One of the ironies of this entire spectacle is that, on the major issues facing the Canadian labour movement, there is not all that much difference between Hassan Yussuff and Jerry Dias. Both have pushed union resources to support the Liberal Party. Yussuf even invited Trudeau to speak to young workers, but received a shock when those workers turned their backs on the Liberal leader. The CLC, like Unifor, was pushing strategic voting in the most recent federal election, which in most cases meant support for the Liberals. While Yussuff does deserve criticism for his handling of the CLC’s anti-raiding procedures as CLC President, it certainly cannot be said that he has been unfair to Unifor. On the contrary, he suspended article 4 of the CLC constitution to enable a possible Unifor raid of ATU local 113, a move he was forced to retract after outrage mounted from many other affiliates. Both the CLC under Yussuff and Unifor under Dias played a nefarious role in ousting Sid Ryan as President of the OFL, after an anti-democratic dues strike by OPSEU and ONA succeeded in doing what they were incapable of in elections at the OFL convention.
Throughout the conflict with the ATU and in the present withdrawal from the CLC, Dias has made appeals to Canadian nationalism, claiming to be standing against American interference in the Canadian labour movement. At the same time, however, Dias has been willing to bend to right-wing populism, demonizing Mexico and siding with the Trump regime. While meeting with Wilbur Ross, US Secretary of Commerce and founder of the International Coal Group (a company responsible for robbing the United Mineworkers of America’s pensions through legal loopholes in bankruptcy law) Dias said, “NAFTA will never be fixed unless Canada and the U.S. stop losing good paying manufacturing jobs to Mexico. A united front is needed to pressure Mexico to significantly increase wages or face retalitory (sic) measures.”

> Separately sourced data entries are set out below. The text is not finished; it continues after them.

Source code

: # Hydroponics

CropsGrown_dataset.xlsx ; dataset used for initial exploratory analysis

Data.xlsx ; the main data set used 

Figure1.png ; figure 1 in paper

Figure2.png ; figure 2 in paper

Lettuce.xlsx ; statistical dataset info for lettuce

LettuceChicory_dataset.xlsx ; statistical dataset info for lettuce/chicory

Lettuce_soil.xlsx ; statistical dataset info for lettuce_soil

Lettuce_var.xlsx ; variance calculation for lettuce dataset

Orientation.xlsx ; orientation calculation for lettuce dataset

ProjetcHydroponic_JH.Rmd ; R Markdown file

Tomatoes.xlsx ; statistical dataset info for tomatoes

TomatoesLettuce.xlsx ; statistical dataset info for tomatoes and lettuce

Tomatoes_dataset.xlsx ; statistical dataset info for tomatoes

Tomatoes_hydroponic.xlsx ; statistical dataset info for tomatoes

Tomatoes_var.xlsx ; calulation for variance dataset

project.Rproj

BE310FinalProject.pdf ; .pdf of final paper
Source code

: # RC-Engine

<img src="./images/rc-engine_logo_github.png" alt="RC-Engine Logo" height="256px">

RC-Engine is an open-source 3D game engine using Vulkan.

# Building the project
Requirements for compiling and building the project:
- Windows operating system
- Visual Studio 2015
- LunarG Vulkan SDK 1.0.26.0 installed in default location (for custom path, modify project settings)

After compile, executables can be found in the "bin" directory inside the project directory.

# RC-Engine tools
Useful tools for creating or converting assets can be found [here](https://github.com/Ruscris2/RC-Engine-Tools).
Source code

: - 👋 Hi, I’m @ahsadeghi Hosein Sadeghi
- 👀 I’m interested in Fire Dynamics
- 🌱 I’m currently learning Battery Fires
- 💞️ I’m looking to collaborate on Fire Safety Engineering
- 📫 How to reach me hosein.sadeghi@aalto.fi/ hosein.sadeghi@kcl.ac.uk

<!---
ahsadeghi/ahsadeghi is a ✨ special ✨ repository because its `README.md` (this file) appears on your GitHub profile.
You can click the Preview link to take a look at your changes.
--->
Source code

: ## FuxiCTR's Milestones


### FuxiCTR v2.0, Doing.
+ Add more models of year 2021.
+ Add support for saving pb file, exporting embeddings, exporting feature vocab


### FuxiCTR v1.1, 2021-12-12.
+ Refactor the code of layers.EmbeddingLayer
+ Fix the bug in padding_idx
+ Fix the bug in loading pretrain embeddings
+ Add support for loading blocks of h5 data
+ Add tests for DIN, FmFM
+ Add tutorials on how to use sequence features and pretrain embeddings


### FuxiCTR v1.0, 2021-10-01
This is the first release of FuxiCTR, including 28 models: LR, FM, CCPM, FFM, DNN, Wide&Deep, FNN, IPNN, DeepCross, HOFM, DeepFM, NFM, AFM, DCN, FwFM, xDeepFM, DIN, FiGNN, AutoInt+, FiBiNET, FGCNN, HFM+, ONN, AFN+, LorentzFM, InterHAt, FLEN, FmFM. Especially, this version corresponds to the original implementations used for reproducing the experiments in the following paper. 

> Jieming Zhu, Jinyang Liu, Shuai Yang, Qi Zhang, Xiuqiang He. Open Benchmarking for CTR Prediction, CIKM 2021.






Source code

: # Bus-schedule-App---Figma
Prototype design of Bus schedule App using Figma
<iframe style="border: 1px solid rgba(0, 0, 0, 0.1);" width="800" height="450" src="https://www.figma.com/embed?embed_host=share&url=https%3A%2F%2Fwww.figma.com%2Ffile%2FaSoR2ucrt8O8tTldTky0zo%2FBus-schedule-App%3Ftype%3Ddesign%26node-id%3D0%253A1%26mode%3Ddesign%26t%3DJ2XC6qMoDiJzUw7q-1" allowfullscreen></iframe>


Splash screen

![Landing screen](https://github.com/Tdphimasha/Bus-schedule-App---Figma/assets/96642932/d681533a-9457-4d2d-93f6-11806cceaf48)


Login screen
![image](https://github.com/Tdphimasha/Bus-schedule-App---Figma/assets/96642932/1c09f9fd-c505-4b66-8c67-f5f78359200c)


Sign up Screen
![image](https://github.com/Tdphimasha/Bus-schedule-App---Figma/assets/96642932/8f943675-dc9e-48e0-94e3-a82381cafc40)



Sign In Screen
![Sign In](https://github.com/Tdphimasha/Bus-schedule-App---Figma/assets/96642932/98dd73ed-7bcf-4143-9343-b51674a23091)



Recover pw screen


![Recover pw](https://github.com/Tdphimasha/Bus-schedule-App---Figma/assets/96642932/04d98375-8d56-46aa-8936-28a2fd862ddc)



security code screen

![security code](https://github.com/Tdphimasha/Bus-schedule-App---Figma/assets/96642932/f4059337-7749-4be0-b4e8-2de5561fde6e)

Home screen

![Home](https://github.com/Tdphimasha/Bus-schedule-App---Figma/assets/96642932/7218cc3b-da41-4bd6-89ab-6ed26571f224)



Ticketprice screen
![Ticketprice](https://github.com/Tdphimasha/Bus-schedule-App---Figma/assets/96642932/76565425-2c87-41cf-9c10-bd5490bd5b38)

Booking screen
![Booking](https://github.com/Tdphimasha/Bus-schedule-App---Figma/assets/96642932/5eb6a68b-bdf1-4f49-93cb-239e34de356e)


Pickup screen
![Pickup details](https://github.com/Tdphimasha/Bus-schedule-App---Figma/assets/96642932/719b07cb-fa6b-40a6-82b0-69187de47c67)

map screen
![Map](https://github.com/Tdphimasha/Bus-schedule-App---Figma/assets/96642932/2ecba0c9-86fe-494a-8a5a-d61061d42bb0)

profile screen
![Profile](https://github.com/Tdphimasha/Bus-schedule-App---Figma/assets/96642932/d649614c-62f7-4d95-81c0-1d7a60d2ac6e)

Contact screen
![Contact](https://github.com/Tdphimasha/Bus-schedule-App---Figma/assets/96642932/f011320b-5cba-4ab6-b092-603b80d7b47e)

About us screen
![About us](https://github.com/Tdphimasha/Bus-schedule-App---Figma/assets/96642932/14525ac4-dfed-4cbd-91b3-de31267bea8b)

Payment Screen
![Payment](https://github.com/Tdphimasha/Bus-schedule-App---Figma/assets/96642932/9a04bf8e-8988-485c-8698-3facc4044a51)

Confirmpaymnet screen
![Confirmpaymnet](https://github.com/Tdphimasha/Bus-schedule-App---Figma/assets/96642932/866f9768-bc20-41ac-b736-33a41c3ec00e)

Jerry Dias claims to be standing up for local democracy as a pretext for raiding other unions, but for rank and file members in Unifor, there is a different picture. Cory Weir says that, “We are told we are champions of democracy, but as a Unifor member I see an appalling lack of it in my own union. Our membership gave no mandate to leave the CLC; what then of democracy? When our national pursued a raid on ATU 113 where was our democratic input as rank and file members? It was conveniently missing, because these buzzwords are only garbled out when it fits the narrative of our tightly controlled democracy. Intimidation and silencing of dissent only matters when another union is accused of it; internally it is business as usual for the careerists running the Unifor show.” The decision to leave the CLC is one of great magnitude, and yet this decision was made without any input from the Unifor membership. It was not discussed at union local meetings, or voted on at a Unifor convention. That such a significant decision was made by the Unifor National Executive Board without any consideration for rank-and-file members, shows that we cannot trust the crocodile tears Jerry Dias cries for local democracy in the ATU or Unite HERE, whatever the shortcomings of these international unions.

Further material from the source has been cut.